Tuesday, 26 Nov 2024

Work at TV star Heston's renowned restaurant left me in agony, claims chef

Celebrity chef Heston Blumenthal’s Fat Duck restaurant has wowed diners for decades with gastronomic creations like snail porridge and bacon-flavoured ice cream.

But now an Irish chef is suing the restaurant for more than €200,000, claiming repetitive and delicate kitchen tasks caused her chronic wrist pain.
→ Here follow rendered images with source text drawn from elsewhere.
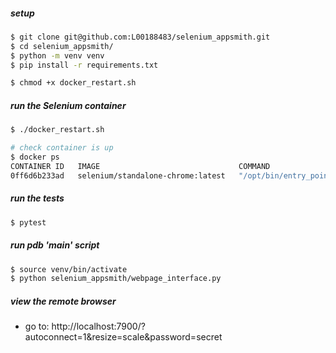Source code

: 
##### setup
```bash
$ git clone git@github.com:L00188483/selenium_appsmith.git 
$ cd selenium_appsmith/
$ python -m venv venv
$ pip install -r requirements.txt

$ chmod +x docker_restart.sh
```


##### run the Selenium container
```bash
$ ./docker_restart.sh

# check container is up
$ docker ps
CONTAINER ID   IMAGE                               COMMAND                  CREATED          STATUS          PORTS                                                                                                          NAMES
0ff6d6b233ad   selenium/standalone-chrome:latest   "/opt/bin/entry_poin…"   22 minutes ago   Up 21 minutes   0.0.0.0:4444->4444/tcp, [::]:4444->4444/tcp, 5900/tcp, 0.0.0.0:7900->7900/tcp, [::]:7900->7900/tcp, 9000/tcp   selenium_chrome
```

##### run the tests
```bash
$ pytest
```

##### run pdb 'main' script
```bash
$ source venv/bin/activate
$ python selenium_appsmith/webpage_interface.py
```


##### view the remote browser
* go to: http://localhost:7900/?autoconnect=1&resize=scale&password=secret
Promising pastry chef Sharon Anderson (28) from Letterkenny, Co Donegal, says she has been left with crippling repetitive strain injury after churning out thousands of chocolate playing cards and whisky wine gums.

She says she was pushed too hard whilst helping to make the eccentric creations which made the restaurant in Bray, Berkshire, world famous – and won it three Michelin stars.
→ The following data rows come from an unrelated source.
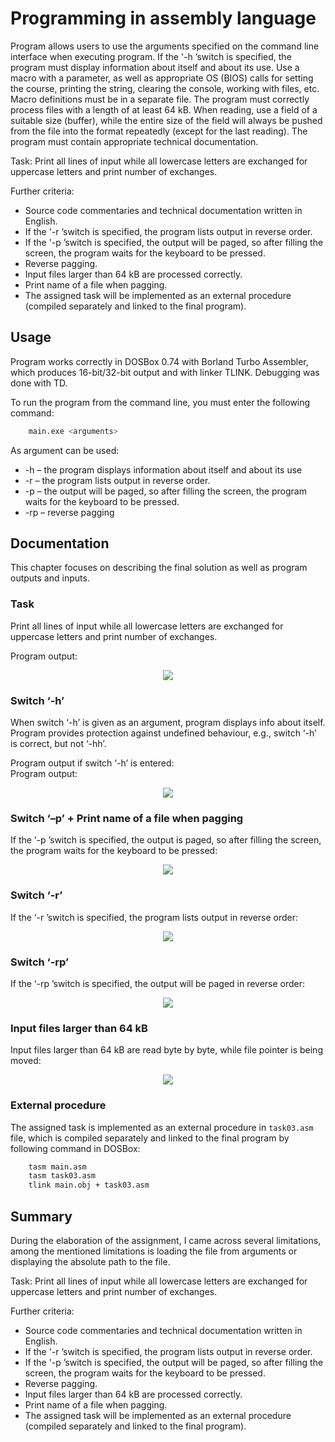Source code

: # Programming in assembly language  
Program allows users to use the arguments specified on the command line interface when executing program. 
If the '-h ’switch is specified, the program must display information about itself and about its use.
Use a macro with a parameter, as well as appropriate OS (BIOS) calls for setting the course, printing the string, clearing the console, working with files, etc. Macro definitions must be in a separate file. 
The program must correctly process files with a length of at least 64 kB. When reading, use a field of a suitable size (buffer), while the entire size of the field will always be pushed from the file into the format repeatedly (except for the last reading).
The program must contain appropriate technical documentation.

Task: Print all lines of input while all lowercase letters are exchanged for uppercase letters and print number of exchanges.

Further criteria:
* Source code commentaries and technical documentation written in English.
* If the '-r ’switch is specified, the program lists output in reverse order.
* If the '-p ’switch is specified, the output will be paged, so after filling the screen, the program waits for the keyboard to be pressed.
* Reverse pagging.
* Input files larger than 64 kB are processed correctly. 
* Print name of a file when pagging.
* The assigned task will be implemented as an external procedure (compiled separately and linked to the final program).
 

## Usage  
Program works correctly in DOSBox 0.74 with Borland Turbo Assembler, which produces 16-bit/32-bit output and with linker TLINK. Debugging was done with TD.

To run the program from the command line, you must enter the following command:

```bash
    main.exe <arguments>
```
As argument can be used:
* -h – the program displays information about itself and about its use
* -r – the program lists output in reverse order.
* -p – the output will be paged, so after filling the screen, the program waits for the keyboard to be pressed.
* -rp – reverse pagging

## Documentation  
This chapter focuses on describing the final solution as well as program outputs and inputs.  

### Task
Print all lines of input while all lowercase letters are exchanged for uppercase letters and print number of exchanges.

Program output:  
<p align="center">
	<img src="./figures/1.png">
</p>

### Switch ‘-h’ 
When switch ‘-h’ is given as an argument, program displays info about itself. Program provides protection against undefined behaviour, e.g., switch ‘-h’ is correct, but not ‘-hh’. 

Program output if switch ‘-h’ is entered:  
Program output:  
<p align="center">
	<img src="./figures/2.png">
</p>

### Switch ‘–p’ + Print name of a file when pagging
If the ‘-p ’switch is specified, the output is paged, so after filling the screen, the program waits for the keyboard to be pressed:
<p align="center">
	<img src="./figures/3.png">
</p>

### Switch ‘-r’
If the ‘-r ’switch is specified, the program lists output in reverse order:
<p align="center">
	<img src="./figures/4.png">
</p>

### Switch ‘-rp’
If the ‘-rp ’switch is specified, the output will be paged in reverse order:  
<p align="center">
	<img src="./figures/5.png">
</p>

### Input files larger than 64 kB
Input files larger than 64 kB are read byte by byte, while file pointer is being moved:  
<p align="center">
	<img src="./figures/6.png">
</p>

### External procedure
The assigned task is implemented as an external procedure in `task03.asm` file, which is compiled separately and linked to the final program by following command in DOSBox:
```bash
    tasm main.asm
    tasm task03.asm
    tlink main.obj + task03.asm
```  

## Summary
During the elaboration of the assignment, I came across several limitations, among the mentioned limitations is loading the file from arguments or displaying the absolute path to the file.  

Task: Print all lines of input while all lowercase letters are exchanged for uppercase letters and print number of exchanges.

Further criteria:
* Source code commentaries and technical documentation written in English.
* If the '-r ’switch is specified, the program lists output in reverse order.
* If the '-p ’switch is specified, the output will be paged, so after filling the screen, the program waits for the keyboard to be pressed.
* Reverse pagging.
* Input files larger than 64 kB are processed correctly. 
* Print name of a file when pagging.
* The assigned task will be implemented as an external procedure (compiled separately and linked to the final program).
Her tasks included putting 400 sweets a day into small bags using tweezers, racing to make chocolate playing cards before the chocolate set too hard, and administering hundreds of tiny fingertip pinches to mushroom logs.

She is now suing The Fat Duck Ltd for alleged negligence for giving her work which was “too fast, arduous and repetitive for her”.

She says her RSI has led to her becoming depressed and anxious and has been unable to work since leaving the restaurant in November 2015.

But the restaurant is denying all fault. It says the type of work she did is common to the sort of patisserie practised in other “fine dining restaurants”.

Documents lodged with London’s High Court by Ms Anderson’s lawyers state her troubles stemmed from her time spent working at the Fat Duck, where she began as a commis chef in June 2014.

Her role included packing individually wrapped sweets into cellophane bags from 7am-11am, before she switched to creating chocolate playing cards from 11.30am.

Ms Anderson had to place each sweet into its own cellophane bag using tweezers and believes she “wrapped and packed” around 400 each day.

The chocolate playing cards were made in moulds of metal and plastic. The completed mould weighed around two kilos, it is claimed.

Her kitchen shift then switched to making whisky wine gums between 4pm-6pm, she says, and she would produce around 550 by hand.

Ms Anderson followed the restaurant when it moved to Melbourne, Australia in January 2015 while the Bray premises were renovated. In June 2015, she began complaining of pain in her forearm, say court papers.

Medics later pinpointed a torn ligament in Ms Anderson’s left wrist, although most of her forearm pain has now resolved. She now suffers “significant wrist pain” after carrying out normal manual tasks.

Lawyers for Ms Anderson, of Glentidally, Milford, Letterkenny say the restaurant failed to allow sufficient rest periods or support and “required her to work under time pressure throughout the day”.

But the Fat Duck is denying all the claims, saying she was transferred to lighter duties after she complained about making chocolate patisserie.

The case will return to court next year.